Bargaining is a mask that blacks can wear in the American mainstream, one that enables them to put whites at their ease. This mask diffuses the anxiety that goes along with being white in a multiracial society. Bargainers make the subliminal promise to whites not to shame them with America's history of racism, on the condition that they will not hold the bargainer's race against him. And whites love this bargain -- and feel affection for the bargainer -- because it gives them racial innocence in a society where whites live under constant threat of being stigmatized as racist. So the bargainer presents himself as an opportunity for whites to experience racial innocence.
This is how Mr.
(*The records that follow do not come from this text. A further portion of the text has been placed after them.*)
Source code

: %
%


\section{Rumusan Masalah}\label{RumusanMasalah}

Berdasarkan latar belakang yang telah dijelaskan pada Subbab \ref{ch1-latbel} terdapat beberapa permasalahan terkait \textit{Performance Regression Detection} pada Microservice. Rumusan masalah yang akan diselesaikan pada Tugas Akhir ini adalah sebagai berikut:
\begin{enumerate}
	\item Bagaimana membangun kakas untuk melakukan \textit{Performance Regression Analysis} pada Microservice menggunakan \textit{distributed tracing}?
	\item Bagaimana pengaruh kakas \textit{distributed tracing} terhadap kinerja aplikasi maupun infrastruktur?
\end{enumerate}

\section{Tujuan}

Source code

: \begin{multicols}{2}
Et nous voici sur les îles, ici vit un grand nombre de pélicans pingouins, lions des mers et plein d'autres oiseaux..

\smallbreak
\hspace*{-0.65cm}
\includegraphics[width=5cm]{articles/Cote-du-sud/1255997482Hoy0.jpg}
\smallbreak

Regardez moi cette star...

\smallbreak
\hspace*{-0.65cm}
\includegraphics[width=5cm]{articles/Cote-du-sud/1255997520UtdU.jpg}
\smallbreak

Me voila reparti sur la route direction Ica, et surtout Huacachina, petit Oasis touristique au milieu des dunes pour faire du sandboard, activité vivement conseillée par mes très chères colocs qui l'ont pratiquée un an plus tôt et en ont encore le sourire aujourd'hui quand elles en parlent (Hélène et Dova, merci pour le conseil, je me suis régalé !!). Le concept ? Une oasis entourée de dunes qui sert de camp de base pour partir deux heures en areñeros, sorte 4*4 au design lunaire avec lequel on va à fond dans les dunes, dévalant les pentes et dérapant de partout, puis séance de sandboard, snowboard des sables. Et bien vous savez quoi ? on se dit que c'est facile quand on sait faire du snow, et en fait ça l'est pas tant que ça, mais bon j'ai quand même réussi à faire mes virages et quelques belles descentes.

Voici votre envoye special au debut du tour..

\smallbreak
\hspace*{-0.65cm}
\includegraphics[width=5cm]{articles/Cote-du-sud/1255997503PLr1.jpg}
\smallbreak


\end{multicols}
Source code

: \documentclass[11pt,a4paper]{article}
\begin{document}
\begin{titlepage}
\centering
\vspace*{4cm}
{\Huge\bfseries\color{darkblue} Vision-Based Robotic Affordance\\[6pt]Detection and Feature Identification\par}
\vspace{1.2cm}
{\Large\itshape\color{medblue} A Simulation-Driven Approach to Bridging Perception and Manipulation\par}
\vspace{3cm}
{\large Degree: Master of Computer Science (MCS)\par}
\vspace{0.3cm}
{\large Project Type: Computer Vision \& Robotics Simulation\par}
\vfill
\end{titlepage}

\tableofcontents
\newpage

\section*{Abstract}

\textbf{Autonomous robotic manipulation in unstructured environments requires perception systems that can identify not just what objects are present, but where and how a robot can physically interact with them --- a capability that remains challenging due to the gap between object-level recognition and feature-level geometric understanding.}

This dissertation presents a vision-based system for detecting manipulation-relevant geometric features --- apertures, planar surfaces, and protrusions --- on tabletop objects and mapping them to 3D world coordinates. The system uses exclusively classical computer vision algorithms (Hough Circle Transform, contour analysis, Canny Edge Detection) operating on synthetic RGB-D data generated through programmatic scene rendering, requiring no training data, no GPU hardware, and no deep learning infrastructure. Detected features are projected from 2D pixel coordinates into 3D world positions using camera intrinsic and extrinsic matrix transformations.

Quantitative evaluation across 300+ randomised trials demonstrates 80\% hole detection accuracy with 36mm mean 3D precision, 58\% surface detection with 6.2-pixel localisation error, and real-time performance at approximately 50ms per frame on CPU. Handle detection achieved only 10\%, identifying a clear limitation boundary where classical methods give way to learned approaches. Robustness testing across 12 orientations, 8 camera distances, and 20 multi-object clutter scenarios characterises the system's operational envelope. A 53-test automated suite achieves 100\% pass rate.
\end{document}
Obama has turned his blackness into his great political advantage, and also into a kind of personal charisma. Bargainers are conduits of white innocence, and they are as popular as the need for white innocence is strong. Mr. Obama's extraordinary dash to the forefront of American politics is less a measure of the man than of the hunger in white America for racial innocence. [....]
He was driven by insecurity, by a need to "be black" despite his biracial background. And so fellow-traveling with a little race hatred seemed a small price to pay for a more secure racial identity. And anyway, wasn't this hatred more rhetorical than real?
But now the floodlight of a presidential campaign has trained on this usually hidden corner of contemporary black life: a mindless indulgence in a rhetorical anti-Americanism as a way of bonding and of asserting one's blackness. Yet Jeremiah Wright, splashed across America's television screens, has shown us that there is no real difference between rhetorical hatred and real hatred.